Two campaign finance reform groups are representing a Democratic Member of Congress in a lawsuit filed in federal court against the Federal Election Commission (“FEC”). The lawsuit is an Administrative Procedures Act challenge – not a constitutional challenge – to the electioneering communications reporting requirements that were amended by the FEC in the wake of the United States Supreme Court decision in Wisconsin Right to Life v. FEC (“WRTL“). In WRTL, the Supreme Court narrowed the application of the corporate and union ban on financing electioneering communications to advertisements that are susceptible of no other reasonable interpretation than an appeal to vote for or against a federal candidate. An electioneering communcation is a television or radio advertisement that references a federal candidate with 30 days of the candidate’s primary election or 60 days of the general election.
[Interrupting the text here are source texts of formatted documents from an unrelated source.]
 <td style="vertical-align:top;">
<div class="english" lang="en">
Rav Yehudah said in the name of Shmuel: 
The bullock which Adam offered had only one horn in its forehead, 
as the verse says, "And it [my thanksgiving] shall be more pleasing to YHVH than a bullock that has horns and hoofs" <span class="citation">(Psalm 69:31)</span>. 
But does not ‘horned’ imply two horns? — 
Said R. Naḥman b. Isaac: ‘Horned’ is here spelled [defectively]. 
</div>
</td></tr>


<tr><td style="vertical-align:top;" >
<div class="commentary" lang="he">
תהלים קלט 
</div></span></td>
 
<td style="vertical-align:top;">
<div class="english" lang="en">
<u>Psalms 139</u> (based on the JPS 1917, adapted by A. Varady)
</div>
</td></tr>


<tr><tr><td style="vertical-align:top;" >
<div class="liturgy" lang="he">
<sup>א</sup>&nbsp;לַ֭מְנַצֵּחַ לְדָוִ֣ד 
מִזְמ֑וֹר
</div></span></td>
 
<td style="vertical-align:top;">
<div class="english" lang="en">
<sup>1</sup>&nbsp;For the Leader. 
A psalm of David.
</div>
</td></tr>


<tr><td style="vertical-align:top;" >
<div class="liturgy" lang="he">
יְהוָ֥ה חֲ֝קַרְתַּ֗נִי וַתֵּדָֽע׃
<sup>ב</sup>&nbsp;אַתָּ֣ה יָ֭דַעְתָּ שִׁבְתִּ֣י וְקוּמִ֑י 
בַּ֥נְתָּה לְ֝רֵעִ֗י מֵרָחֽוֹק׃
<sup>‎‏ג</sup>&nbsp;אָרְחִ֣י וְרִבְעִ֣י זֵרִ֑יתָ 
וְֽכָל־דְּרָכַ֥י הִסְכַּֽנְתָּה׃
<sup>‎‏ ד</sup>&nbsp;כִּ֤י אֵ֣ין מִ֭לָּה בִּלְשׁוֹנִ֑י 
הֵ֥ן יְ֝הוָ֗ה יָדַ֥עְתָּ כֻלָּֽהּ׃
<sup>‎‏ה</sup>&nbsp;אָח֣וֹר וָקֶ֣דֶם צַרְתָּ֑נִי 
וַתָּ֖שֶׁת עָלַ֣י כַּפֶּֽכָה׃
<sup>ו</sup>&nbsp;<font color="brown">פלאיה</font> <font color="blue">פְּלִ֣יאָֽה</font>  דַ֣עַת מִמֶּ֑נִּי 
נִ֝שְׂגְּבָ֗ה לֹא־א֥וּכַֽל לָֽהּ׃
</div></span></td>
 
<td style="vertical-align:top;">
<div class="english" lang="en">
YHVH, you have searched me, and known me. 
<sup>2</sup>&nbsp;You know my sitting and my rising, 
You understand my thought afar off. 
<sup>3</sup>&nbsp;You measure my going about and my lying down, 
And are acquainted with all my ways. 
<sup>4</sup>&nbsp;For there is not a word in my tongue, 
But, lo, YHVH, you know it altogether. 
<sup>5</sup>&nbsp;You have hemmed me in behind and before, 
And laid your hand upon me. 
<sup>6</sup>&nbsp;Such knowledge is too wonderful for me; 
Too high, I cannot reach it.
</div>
Ironically, the current disclosure rules for electioneering communications (“EC”) came about because of an amendment offered by a Democratic FEC Commissioner, not because Republican FEC Commissioners are not enforcing the law as erroneously alleged by many campaign finance reform groups. Here is a copy of the amendment offered by the Democratic FEC Commissioner at the FEC December 14, 2007 open meeting. This amendment limited the scope of the EC reporting requirements for nonprofits to donors who “made donations for the purpose of furthering ECs.” This amendment recognized that many nonprofits contain donations or membership dues from folks who support the general purposes of the organization, and not necessarily the ECs. Thus, the EC reporting rules do not require the disclosure of every individual or organization contributing to the organization. The amendment was approved by a vote of 5-0, with Commissioners Lenhard (D), Mason (R), von Spakovsky (R), Weintraub (D), and Walther (I) voting in the affirmative. Commissioners Weintraub and Walther still serve on the FEC.
This lawsuit is simply another assault being waged by the campaign finance reform groups in an effort to silence the critics of the Obama administration and Congressional Democrats. It’s a political maneuver that is designed to rig the rules of the game in favor of the Democrats by seeking to intimidate the business community while leaving the Democratic party’s labor union allies undisturbed.